Terenci Moix

“Brindo por Alejandría, la del gran sueño literario, la del gran refugio clásico, la del disparate arquitectónico, y corro el necesario velo sobre el presente de una Alejandría reducida al destino, más bien triste, de una playa de moda. Las espléndidas villas de la colonización europea ‒con sus eclécticas arquitecturas‒ desaparecieron casi todas, víctimas de la piqueta y el creciente apogeo, junto al Mediterráneo, de espantosos rascacielos en el peor estilo Benidorm.
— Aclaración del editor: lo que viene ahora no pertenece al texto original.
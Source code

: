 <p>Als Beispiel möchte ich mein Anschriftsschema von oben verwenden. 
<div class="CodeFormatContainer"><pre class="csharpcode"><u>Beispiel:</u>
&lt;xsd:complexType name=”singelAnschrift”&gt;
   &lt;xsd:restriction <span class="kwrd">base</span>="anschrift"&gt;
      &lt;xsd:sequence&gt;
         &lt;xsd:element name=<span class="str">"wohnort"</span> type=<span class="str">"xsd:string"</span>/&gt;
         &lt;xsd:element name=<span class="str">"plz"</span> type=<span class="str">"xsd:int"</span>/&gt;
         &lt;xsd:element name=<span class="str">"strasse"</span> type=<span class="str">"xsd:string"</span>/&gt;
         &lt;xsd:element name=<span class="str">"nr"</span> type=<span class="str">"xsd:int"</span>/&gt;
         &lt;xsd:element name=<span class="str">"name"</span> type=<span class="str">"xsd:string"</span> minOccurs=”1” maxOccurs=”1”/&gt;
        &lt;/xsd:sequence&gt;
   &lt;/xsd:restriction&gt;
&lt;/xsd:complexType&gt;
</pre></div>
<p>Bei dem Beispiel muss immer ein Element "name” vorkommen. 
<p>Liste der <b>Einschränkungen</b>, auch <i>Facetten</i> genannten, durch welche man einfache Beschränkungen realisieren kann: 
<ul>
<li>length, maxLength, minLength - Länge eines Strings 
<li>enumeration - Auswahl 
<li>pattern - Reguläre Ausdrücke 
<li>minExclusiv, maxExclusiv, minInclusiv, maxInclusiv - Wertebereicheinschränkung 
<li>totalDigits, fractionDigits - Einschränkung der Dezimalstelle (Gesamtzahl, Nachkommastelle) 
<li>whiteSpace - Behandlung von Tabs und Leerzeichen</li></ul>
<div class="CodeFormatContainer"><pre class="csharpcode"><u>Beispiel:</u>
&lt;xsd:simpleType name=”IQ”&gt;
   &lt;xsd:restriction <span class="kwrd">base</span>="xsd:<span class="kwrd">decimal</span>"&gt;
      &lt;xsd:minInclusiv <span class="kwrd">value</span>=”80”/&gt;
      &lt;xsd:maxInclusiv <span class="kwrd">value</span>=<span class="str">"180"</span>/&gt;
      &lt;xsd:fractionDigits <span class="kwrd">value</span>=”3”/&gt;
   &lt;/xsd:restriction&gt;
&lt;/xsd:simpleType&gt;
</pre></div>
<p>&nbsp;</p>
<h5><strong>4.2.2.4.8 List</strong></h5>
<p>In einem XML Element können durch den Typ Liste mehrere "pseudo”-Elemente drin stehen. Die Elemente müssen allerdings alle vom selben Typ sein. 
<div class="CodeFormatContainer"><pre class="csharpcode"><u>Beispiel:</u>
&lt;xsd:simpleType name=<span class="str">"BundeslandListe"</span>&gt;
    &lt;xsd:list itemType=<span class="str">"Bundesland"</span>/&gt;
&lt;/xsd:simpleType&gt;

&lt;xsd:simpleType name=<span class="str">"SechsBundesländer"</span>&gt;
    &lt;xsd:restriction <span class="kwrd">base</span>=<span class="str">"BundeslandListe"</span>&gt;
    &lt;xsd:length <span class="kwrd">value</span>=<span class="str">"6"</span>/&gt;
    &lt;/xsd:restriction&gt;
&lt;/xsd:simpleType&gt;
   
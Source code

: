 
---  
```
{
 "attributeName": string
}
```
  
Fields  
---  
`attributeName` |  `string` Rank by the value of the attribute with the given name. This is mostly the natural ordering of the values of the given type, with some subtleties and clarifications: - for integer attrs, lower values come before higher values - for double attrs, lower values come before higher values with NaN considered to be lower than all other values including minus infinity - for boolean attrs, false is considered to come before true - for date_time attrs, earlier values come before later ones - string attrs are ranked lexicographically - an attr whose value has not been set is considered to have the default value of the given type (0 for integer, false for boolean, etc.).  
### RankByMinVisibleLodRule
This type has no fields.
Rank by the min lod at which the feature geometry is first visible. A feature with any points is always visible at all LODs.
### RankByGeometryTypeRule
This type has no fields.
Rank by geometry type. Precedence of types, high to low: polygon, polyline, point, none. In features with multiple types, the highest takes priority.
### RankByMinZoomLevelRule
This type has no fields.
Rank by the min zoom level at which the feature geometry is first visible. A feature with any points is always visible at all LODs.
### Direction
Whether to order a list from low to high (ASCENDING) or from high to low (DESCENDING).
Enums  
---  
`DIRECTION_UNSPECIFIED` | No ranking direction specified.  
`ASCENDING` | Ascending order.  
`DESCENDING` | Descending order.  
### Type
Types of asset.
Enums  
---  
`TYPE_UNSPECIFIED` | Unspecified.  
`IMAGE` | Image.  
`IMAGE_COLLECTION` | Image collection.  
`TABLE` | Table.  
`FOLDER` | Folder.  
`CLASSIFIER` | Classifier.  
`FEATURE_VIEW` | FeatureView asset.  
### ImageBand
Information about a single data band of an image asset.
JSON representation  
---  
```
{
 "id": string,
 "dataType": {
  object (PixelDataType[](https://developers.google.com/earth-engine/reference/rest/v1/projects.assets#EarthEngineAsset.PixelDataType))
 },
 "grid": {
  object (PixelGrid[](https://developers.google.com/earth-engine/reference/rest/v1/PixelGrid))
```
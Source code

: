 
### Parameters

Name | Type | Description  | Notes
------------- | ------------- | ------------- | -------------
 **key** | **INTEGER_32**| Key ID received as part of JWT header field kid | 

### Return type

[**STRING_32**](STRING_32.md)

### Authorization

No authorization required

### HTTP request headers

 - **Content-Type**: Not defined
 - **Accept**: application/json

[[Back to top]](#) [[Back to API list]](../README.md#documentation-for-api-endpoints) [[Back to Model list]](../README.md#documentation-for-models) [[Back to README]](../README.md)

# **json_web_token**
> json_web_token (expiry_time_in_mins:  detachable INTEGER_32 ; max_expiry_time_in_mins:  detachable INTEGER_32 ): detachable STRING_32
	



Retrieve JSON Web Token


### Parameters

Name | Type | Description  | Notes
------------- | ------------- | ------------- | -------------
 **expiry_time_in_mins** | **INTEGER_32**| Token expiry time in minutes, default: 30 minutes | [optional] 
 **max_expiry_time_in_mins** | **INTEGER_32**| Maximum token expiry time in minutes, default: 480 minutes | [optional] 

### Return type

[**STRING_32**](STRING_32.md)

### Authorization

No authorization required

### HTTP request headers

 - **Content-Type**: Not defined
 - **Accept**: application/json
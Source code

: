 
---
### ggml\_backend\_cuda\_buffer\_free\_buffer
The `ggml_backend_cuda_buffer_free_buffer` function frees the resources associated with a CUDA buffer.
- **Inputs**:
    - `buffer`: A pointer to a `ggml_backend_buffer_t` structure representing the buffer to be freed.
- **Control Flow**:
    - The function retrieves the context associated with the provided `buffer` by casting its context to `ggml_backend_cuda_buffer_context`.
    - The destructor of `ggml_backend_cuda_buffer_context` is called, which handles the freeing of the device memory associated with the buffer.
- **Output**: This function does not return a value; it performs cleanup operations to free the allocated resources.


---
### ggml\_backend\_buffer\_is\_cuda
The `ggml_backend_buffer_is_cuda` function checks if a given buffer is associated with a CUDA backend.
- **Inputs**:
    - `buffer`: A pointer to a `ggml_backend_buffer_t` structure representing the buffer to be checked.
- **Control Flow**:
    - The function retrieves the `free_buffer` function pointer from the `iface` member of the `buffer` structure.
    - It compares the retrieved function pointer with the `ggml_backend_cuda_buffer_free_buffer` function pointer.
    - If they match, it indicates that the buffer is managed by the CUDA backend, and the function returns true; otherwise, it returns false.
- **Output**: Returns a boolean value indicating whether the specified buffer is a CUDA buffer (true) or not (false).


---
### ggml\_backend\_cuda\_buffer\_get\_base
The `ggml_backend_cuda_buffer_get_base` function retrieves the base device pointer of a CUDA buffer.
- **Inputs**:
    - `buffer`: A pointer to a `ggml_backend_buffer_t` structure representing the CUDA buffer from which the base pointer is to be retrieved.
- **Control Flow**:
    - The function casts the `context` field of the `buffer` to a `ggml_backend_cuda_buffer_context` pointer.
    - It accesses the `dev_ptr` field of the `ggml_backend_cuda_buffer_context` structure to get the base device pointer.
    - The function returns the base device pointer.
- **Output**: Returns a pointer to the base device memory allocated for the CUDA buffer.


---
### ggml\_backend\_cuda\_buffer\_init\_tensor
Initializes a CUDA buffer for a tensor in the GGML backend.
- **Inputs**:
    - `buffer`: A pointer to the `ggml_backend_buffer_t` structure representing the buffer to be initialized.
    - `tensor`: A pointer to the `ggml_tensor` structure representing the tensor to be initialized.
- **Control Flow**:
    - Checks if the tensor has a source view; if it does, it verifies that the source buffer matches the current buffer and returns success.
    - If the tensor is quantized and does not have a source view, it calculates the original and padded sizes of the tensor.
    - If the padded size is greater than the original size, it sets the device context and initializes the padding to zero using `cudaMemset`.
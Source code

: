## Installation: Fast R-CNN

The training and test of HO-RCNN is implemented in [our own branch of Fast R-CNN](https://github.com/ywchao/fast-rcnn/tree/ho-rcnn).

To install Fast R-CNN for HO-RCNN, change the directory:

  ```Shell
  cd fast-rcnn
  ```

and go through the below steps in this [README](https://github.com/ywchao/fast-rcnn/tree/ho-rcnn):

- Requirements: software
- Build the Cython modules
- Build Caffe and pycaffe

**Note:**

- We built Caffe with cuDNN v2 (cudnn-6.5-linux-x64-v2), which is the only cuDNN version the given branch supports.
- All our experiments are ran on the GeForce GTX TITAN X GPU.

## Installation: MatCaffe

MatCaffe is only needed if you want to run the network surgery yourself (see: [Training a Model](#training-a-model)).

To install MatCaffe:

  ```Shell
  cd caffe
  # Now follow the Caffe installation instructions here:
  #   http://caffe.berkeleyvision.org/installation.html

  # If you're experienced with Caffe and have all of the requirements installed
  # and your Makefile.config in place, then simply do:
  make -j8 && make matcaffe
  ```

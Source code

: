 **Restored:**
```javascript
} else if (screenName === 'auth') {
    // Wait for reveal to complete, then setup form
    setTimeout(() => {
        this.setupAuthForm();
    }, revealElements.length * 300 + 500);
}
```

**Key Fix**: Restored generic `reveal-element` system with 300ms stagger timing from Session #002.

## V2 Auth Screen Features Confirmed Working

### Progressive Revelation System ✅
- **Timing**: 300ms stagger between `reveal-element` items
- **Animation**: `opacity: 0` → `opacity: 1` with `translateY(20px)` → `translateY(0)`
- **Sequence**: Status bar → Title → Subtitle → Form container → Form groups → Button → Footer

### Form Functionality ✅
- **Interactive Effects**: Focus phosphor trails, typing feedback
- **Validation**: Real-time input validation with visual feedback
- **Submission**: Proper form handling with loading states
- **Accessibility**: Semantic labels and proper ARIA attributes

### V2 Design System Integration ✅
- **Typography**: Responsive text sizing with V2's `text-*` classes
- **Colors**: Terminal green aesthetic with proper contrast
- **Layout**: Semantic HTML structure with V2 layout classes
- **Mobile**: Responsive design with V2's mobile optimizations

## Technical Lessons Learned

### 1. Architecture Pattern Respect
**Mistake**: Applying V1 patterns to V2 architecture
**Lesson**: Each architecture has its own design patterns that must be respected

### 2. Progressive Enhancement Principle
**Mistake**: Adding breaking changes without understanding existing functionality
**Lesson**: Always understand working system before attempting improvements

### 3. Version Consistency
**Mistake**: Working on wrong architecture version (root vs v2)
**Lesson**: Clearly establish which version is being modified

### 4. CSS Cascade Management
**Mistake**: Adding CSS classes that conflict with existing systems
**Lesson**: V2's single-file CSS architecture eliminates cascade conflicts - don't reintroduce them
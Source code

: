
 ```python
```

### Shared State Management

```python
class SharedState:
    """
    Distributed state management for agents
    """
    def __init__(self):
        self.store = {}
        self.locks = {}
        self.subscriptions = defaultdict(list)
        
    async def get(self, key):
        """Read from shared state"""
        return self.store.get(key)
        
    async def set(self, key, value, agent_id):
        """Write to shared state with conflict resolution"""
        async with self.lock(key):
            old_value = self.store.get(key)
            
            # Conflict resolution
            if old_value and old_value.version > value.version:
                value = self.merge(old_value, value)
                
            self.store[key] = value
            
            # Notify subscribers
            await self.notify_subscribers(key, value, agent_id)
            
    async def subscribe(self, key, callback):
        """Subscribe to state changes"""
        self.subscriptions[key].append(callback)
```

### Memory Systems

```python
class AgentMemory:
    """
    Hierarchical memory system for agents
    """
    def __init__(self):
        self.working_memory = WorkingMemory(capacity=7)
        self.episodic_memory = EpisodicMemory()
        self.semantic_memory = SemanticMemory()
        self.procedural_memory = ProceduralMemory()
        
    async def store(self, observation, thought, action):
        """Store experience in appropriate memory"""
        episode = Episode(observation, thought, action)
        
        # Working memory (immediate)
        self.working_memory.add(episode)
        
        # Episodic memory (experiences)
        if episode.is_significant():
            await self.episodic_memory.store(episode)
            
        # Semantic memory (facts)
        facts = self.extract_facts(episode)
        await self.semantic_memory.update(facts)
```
La sociedad cosmopolita que refleja Durrell, en su magistral laberinto literario, salió con pies en polvorosa a partir de la revolución nasserista (que no supo oponer, en su lugar, ni siquiera una cultura proletaria: solo la incultura). Y apenas cuatro ruinas ‒más bien tristes‒ me recuerdan que, dos mil años antes de toda esta invención literaria, Alejandría fue el gran centro cultural del Mediterráneo. ¡Espléndido prestigio de la Nada!

Pero ese viaje no es tiempo perdido. Permanece, evanescente, la fascinación del híbrido que es, desde el principio de su historia, Alejandría Y aunque los espejos del «Hotel Cecil» no devuelvan ya, las imágenes fragantes de elegantísimas madamas imitando los modos de París, y aunque las academias donde floreció, con pompa, el neoplatonismo no tienen una sola ruina que las evoque, alguna magia especial, inmanente, ligera y única permanece en el solo nombre de Alejandría, the unforgotten city de Durrell. Con la edición completa de Alexandria Quartet en la mano, Enric Majó y yo recorrimos las calles de la ciudad soñada para ir reencontrando, aquí y allá, calles, memorias, frustraciones de invenciones (o su realización). Y el experimento demuestra curiosidades de altísimo turismo; por ejemplo: que en la gran arteria que fue la Rue Fuad (hoy Nasser) esquina a la tan citada Rue Nebi Daniel, no se encuentra, como quería Durrell, la barbería babilónica de Mnemjian, «el oráculo de la ciudad», sino una muy moderna sucursal de la Librería Hachette. Y se comprende por qué fue tan vital para Justine ‒nuestra Justine‒ abandonar el barrio árabe y triunfar, señorona, en la sociedad de los grandes bulevares europeos.”